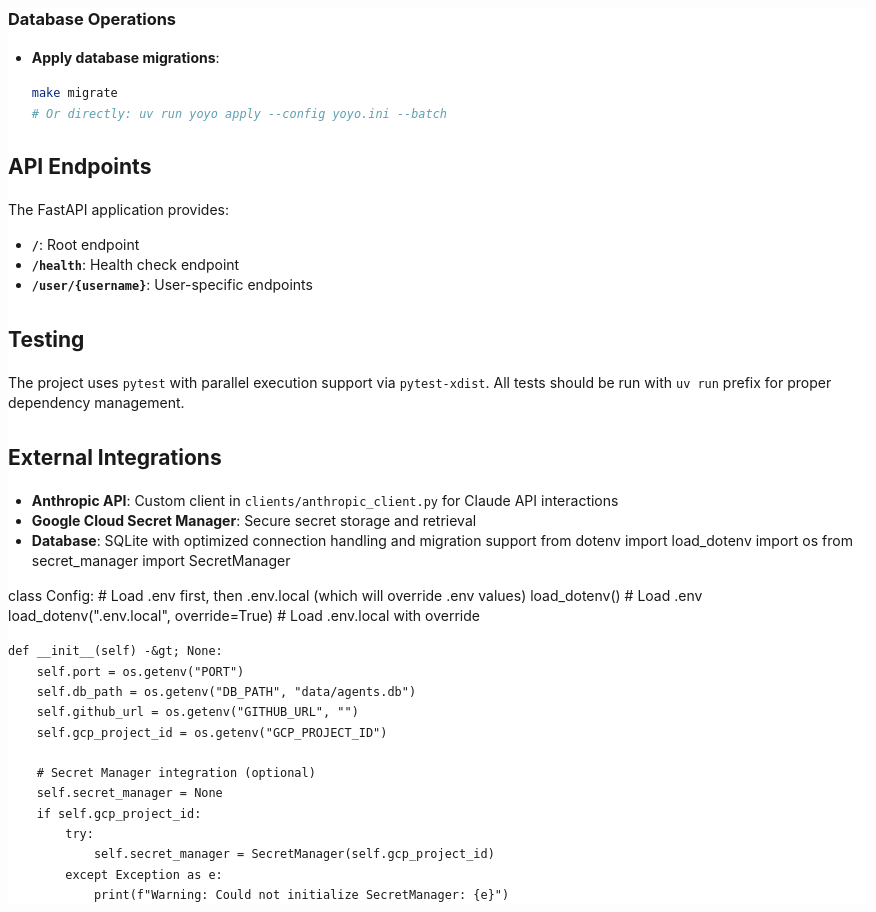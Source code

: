 ### Database Operations

- **Apply database migrations**:
  ```bash
  make migrate
  # Or directly: uv run yoyo apply --config yoyo.ini --batch
  ```

## API Endpoints

The FastAPI application provides:

- **`/`**: Root endpoint
- **`/health`**: Health check endpoint  
- **`/user/{username}`**: User-specific endpoints

## Testing

The project uses `pytest` with parallel execution support via `pytest-xdist`. All tests should be run with `uv run` prefix for proper dependency management.

## External Integrations

- **Anthropic API**: Custom client in `clients/anthropic_client.py` for Claude API interactions
- **Google Cloud Secret Manager**: Secure secret storage and retrieval
- **Database**: SQLite with optimized connection handling and migration support</file>
  <file path="config.py">from dotenv import load_dotenv
import os
from secret_manager import SecretManager


class Config:
    # Load .env first, then .env.local (which will override .env values)
    load_dotenv()  # Load .env
    load_dotenv(".env.local", override=True)  # Load .env.local with override

    def __init__(self) -&gt; None:
        self.port = os.getenv("PORT")
        self.db_path = os.getenv("DB_PATH", "data/agents.db")
        self.github_url = os.getenv("GITHUB_URL", "")
        self.gcp_project_id = os.getenv("GCP_PROJECT_ID")

        # Secret Manager integration (optional)
        self.secret_manager = None
        if self.gcp_project_id:
            try:
                self.secret_manager = SecretManager(self.gcp_project_id)
            except Exception as e:
                print(f"Warning: Could not initialize SecretManager: {e}")
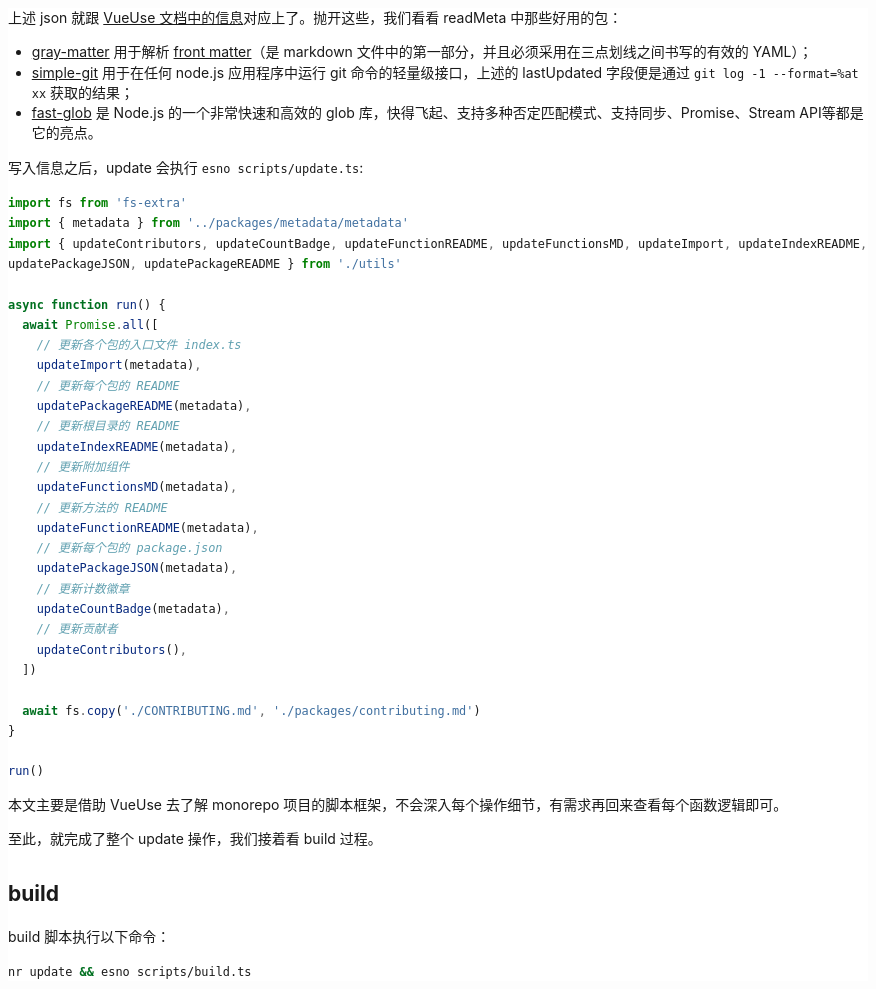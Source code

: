 
上述 json 就跟 [VueUse 文档中的信息](https://vueuse.org/functions.html)对应上了。抛开这些，我们看看 readMeta 中那些好用的包：

- [gray-matter](https://www.npmjs.com/package/gray-matter) 用于解析 [front matter](https://vuepress.vuejs.org/zh/guide/frontmatter.html#%E5%85%B6%E4%BB%96%E6%A0%BC%E5%BC%8F%E7%9A%84-front-matter)（是 markdown 文件中的第一部分，并且必须采用在三点划线之间书写的有效的 YAML）；
- [simple-git](https://www.npmjs.com/package/simple-git) 用于在任何 node.js 应用程序中运行 git 命令的轻量级接口，上述的 lastUpdated 字段便是通过 `git log -1 --format=%at xx` 获取的结果；
- [fast-glob](https://www.npmjs.com/package/fast-glob) 是 Node.js 的一个非常快速和高效的 glob 库，快得飞起、支持多种否定匹配模式、支持同步、Promise、Stream API等都是它的亮点。

写入信息之后，update 会执行 `esno scripts/update.ts`:

```typescript
import fs from 'fs-extra'
import { metadata } from '../packages/metadata/metadata'
import { updateContributors, updateCountBadge, updateFunctionREADME, updateFunctionsMD, updateImport, updateIndexREADME, updatePackageJSON, updatePackageREADME } from './utils'

async function run() {
  await Promise.all([
    // 更新各个包的入口文件 index.ts
    updateImport(metadata),
    // 更新每个包的 README
    updatePackageREADME(metadata),
    // 更新根目录的 README
    updateIndexREADME(metadata),
    // 更新附加组件
    updateFunctionsMD(metadata),
    // 更新方法的 README
    updateFunctionREADME(metadata),
    // 更新每个包的 package.json
    updatePackageJSON(metadata),
    // 更新计数徽章
    updateCountBadge(metadata),
    // 更新贡献者
    updateContributors(),
  ])

  await fs.copy('./CONTRIBUTING.md', './packages/contributing.md')
}

run()
```

本文主要是借助 VueUse 去了解 monorepo 项目的脚本框架，不会深入每个操作细节，有需求再回来查看每个函数逻辑即可。

至此，就完成了整个 update 操作，我们接着看 build 过程。

## build

build 脚本执行以下命令：

```sh
nr update && esno scripts/build.ts
```
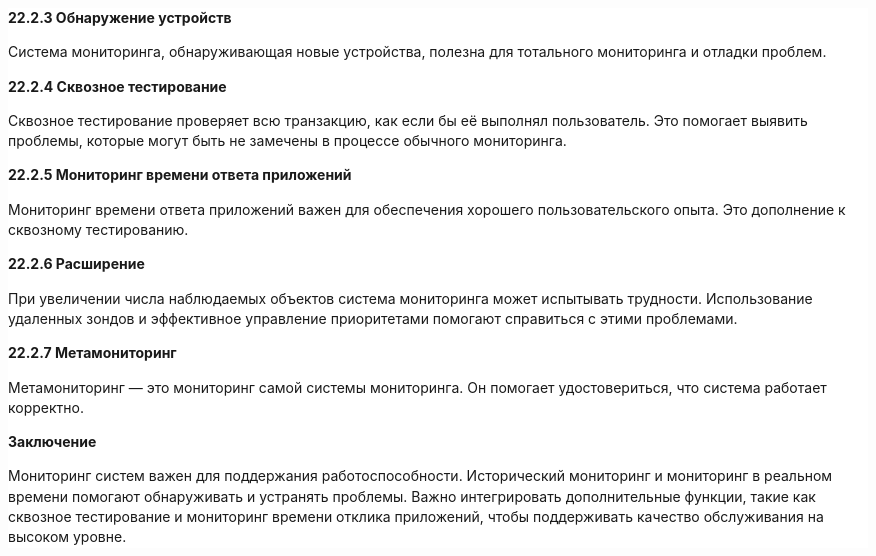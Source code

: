 **22.2.3 Обнаружение устройств**

Система мониторинга, обнаруживающая новые устройства, полезна для тотального мониторинга и отладки проблем.

**22.2.4 Сквозное тестирование**

Сквозное тестирование проверяет всю транзакцию, как если бы её выполнял пользователь. Это помогает выявить проблемы, которые могут быть не замечены в процессе обычного мониторинга.

**22.2.5 Мониторинг времени ответа приложений**

Мониторинг времени ответа приложений важен для обеспечения хорошего пользовательского опыта. Это дополнение к сквозному тестированию.

**22.2.6 Расширение**

При увеличении числа наблюдаемых объектов система мониторинга может испытывать трудности. Использование удаленных зондов и эффективное управление приоритетами помогают справиться с этими проблемами.

**22.2.7 Метамониторинг**

Метамониторинг — это мониторинг самой системы мониторинга. Он помогает удостовериться, что система работает корректно.

**Заключение**

Мониторинг систем важен для поддержания работоспособности. Исторический мониторинг и мониторинг в реальном времени помогают обнаруживать и устранять проблемы. Важно интегрировать дополнительные функции, такие как сквозное тестирование и мониторинг времени отклика приложений, чтобы поддерживать качество обслуживания на высоком уровне.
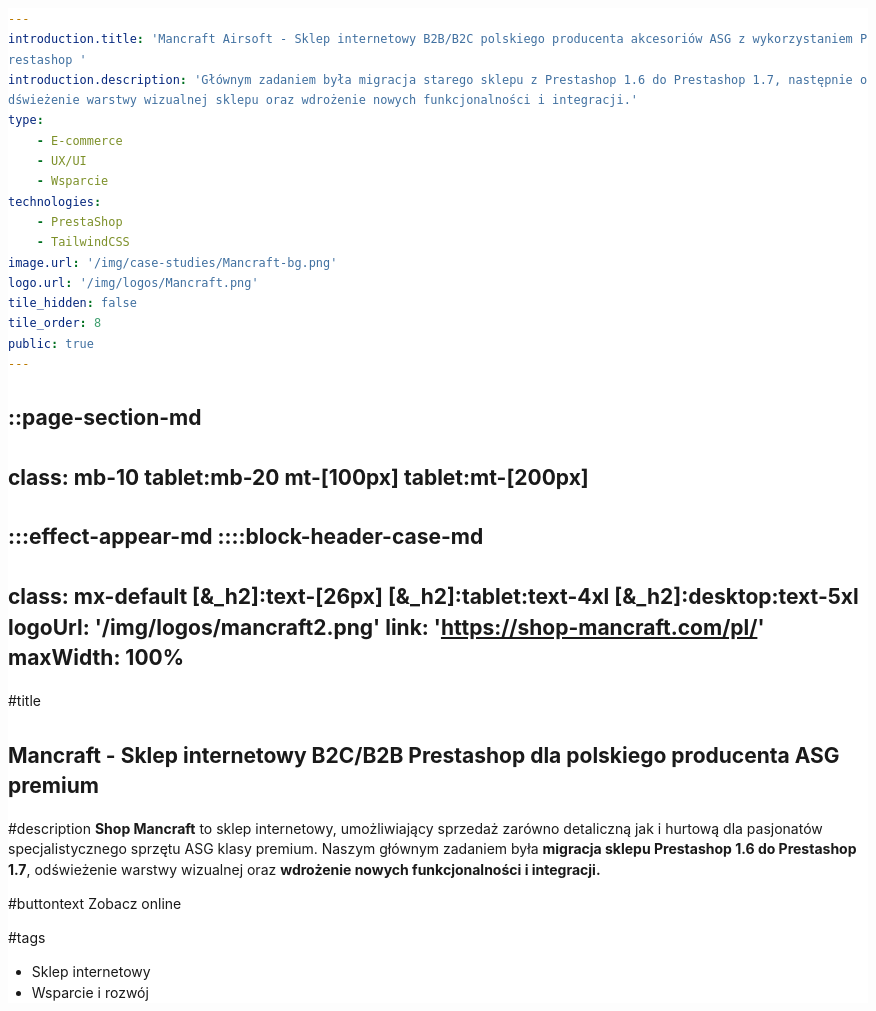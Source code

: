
 ```yaml
---
introduction.title: 'Mancraft Airsoft - Sklep internetowy B2B/B2C polskiego producenta akcesoriów ASG z wykorzystaniem Prestashop '
introduction.description: 'Głównym zadaniem była migracja starego sklepu z Prestashop 1.6 do Prestashop 1.7, następnie odświeżenie warstwy wizualnej sklepu oraz wdrożenie nowych funkcjonalności i integracji.'
type:
    - E-commerce
    - UX/UI
    - Wsparcie
technologies:
    - PrestaShop
    - TailwindCSS
image.url: '/img/case-studies/Mancraft-bg.png'
logo.url: '/img/logos/Mancraft.png'
tile_hidden: false
tile_order: 8
public: true
---
```


::page-section-md
---
class: mb-10 tablet:mb-20 mt-[100px] tablet:mt-[200px]
---
:::effect-appear-md
::::block-header-case-md
---
class: mx-default [&_h2]:text-[26px] [&_h2]:tablet:text-4xl [&_h2]:desktop:text-5xl
logoUrl: '/img/logos/mancraft2.png'
link: 'https://shop-mancraft.com/pl/'
maxWidth: 100%
---

#title
## Mancraft - Sklep internetowy B2C/B2B Prestashop dla polskiego producenta ASG premium

#description
**Shop Mancraft** to sklep internetowy, umożliwiający sprzedaż zarówno detaliczną jak i hurtową dla pasjonatów specjalistycznego sprzętu ASG klasy premium. Naszym głównym zadaniem była **migracja sklepu Prestashop 1.6 do Prestashop 1.7**, odświeżenie warstwy wizualnej oraz **wdrożenie nowych funkcjonalności i integracji.**

#buttontext
Zobacz online

#tags
- Sklep internetowy
- Wsparcie i rozwój
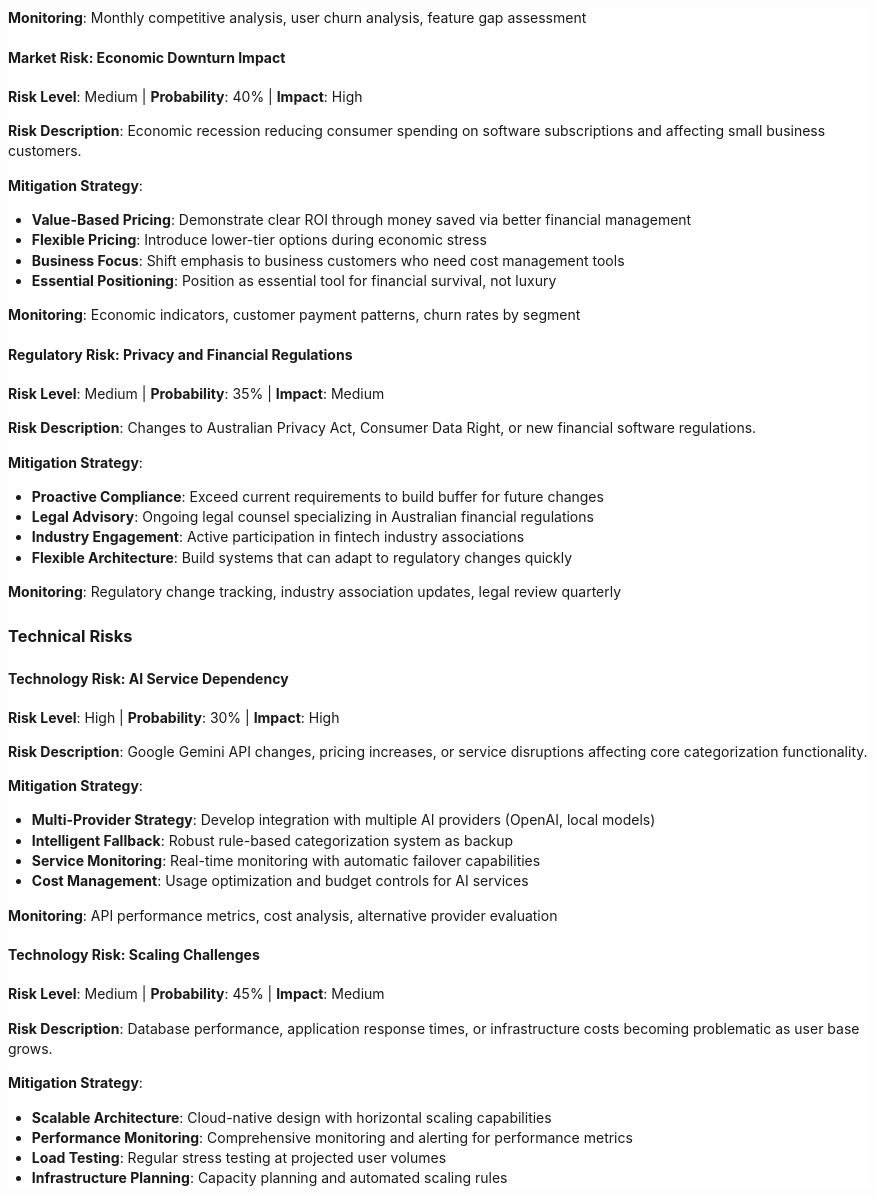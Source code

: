 **Monitoring**: Monthly competitive analysis, user churn analysis, feature gap assessment

#### Market Risk: Economic Downturn Impact
**Risk Level**: Medium | **Probability**: 40% | **Impact**: High

**Risk Description**: Economic recession reducing consumer spending on software subscriptions and affecting small business customers.

**Mitigation Strategy**:
- **Value-Based Pricing**: Demonstrate clear ROI through money saved via better financial management
- **Flexible Pricing**: Introduce lower-tier options during economic stress
- **Business Focus**: Shift emphasis to business customers who need cost management tools
- **Essential Positioning**: Position as essential tool for financial survival, not luxury

**Monitoring**: Economic indicators, customer payment patterns, churn rates by segment

#### Regulatory Risk: Privacy and Financial Regulations
**Risk Level**: Medium | **Probability**: 35% | **Impact**: Medium

**Risk Description**: Changes to Australian Privacy Act, Consumer Data Right, or new financial software regulations.

**Mitigation Strategy**:
- **Proactive Compliance**: Exceed current requirements to build buffer for future changes
- **Legal Advisory**: Ongoing legal counsel specializing in Australian financial regulations
- **Industry Engagement**: Active participation in fintech industry associations
- **Flexible Architecture**: Build systems that can adapt to regulatory changes quickly

**Monitoring**: Regulatory change tracking, industry association updates, legal review quarterly

### Technical Risks

#### Technology Risk: AI Service Dependency
**Risk Level**: High | **Probability**: 30% | **Impact**: High

**Risk Description**: Google Gemini API changes, pricing increases, or service disruptions affecting core categorization functionality.

**Mitigation Strategy**:
- **Multi-Provider Strategy**: Develop integration with multiple AI providers (OpenAI, local models)
- **Intelligent Fallback**: Robust rule-based categorization system as backup
- **Service Monitoring**: Real-time monitoring with automatic failover capabilities
- **Cost Management**: Usage optimization and budget controls for AI services

**Monitoring**: API performance metrics, cost analysis, alternative provider evaluation

#### Technology Risk: Scaling Challenges
**Risk Level**: Medium | **Probability**: 45% | **Impact**: Medium

**Risk Description**: Database performance, application response times, or infrastructure costs becoming problematic as user base grows.

**Mitigation Strategy**:
- **Scalable Architecture**: Cloud-native design with horizontal scaling capabilities
- **Performance Monitoring**: Comprehensive monitoring and alerting for performance metrics
- **Load Testing**: Regular stress testing at projected user volumes
- **Infrastructure Planning**: Capacity planning and automated scaling rules

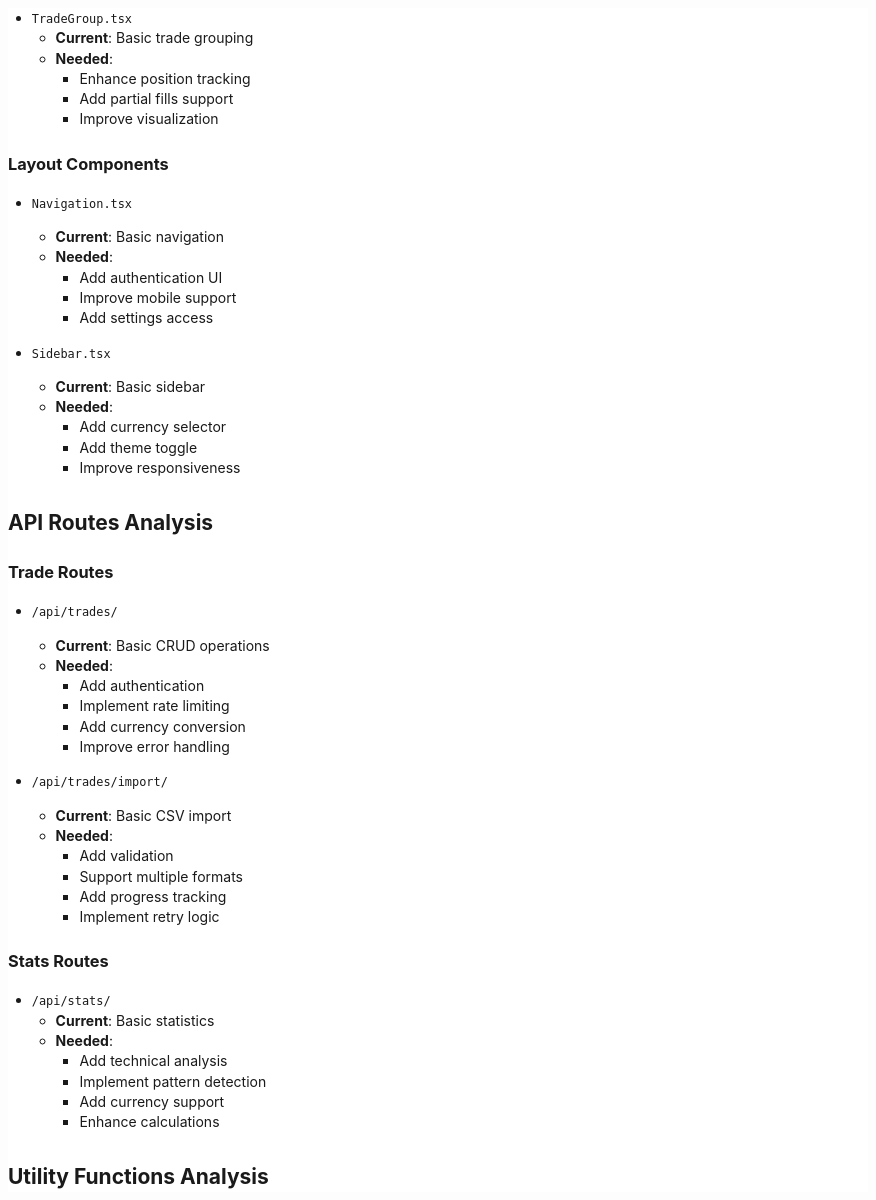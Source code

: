 - `TradeGroup.tsx`
  - **Current**: Basic trade grouping
  - **Needed**:
    - Enhance position tracking
    - Add partial fills support
    - Improve visualization

### Layout Components
- `Navigation.tsx`
  - **Current**: Basic navigation
  - **Needed**:
    - Add authentication UI
    - Improve mobile support
    - Add settings access

- `Sidebar.tsx`
  - **Current**: Basic sidebar
  - **Needed**:
    - Add currency selector
    - Add theme toggle
    - Improve responsiveness

## API Routes Analysis

### Trade Routes
- `/api/trades/`
  - **Current**: Basic CRUD operations
  - **Needed**:
    - Add authentication
    - Implement rate limiting
    - Add currency conversion
    - Improve error handling

- `/api/trades/import/`
  - **Current**: Basic CSV import
  - **Needed**:
    - Add validation
    - Support multiple formats
    - Add progress tracking
    - Implement retry logic

### Stats Routes
- `/api/stats/`
  - **Current**: Basic statistics
  - **Needed**:
    - Add technical analysis
    - Implement pattern detection
    - Add currency support
    - Enhance calculations

## Utility Functions Analysis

################

_Problem to work on_
Retype the entries above exactly, starting at their first line and ending with the line that holds "- **Database**: SQLite"; pictures stay out.

_Exercise output_
Source code

: ### Database Operations

- **Apply database migrations**:
  ```bash
  make migrate
  # Or directly: uv run yoyo apply --config yoyo.ini --batch
  ```

## API Endpoints

The FastAPI application provides:

- **`/`**: Root endpoint
- **`/health`**: Health check endpoint  
- **`/user/{username}`**: User-specific endpoints

## Testing

The project uses `pytest` with parallel execution support via `pytest-xdist`. All tests should be run with `uv run` prefix for proper dependency management.

## External Integrations

- **Anthropic API**: Custom client in `clients/anthropic_client.py` for Claude API interactions
- **Google Cloud Secret Manager**: Secure secret storage and retrieval
- **Database**: SQLite with optimized connection handling and migration support</file>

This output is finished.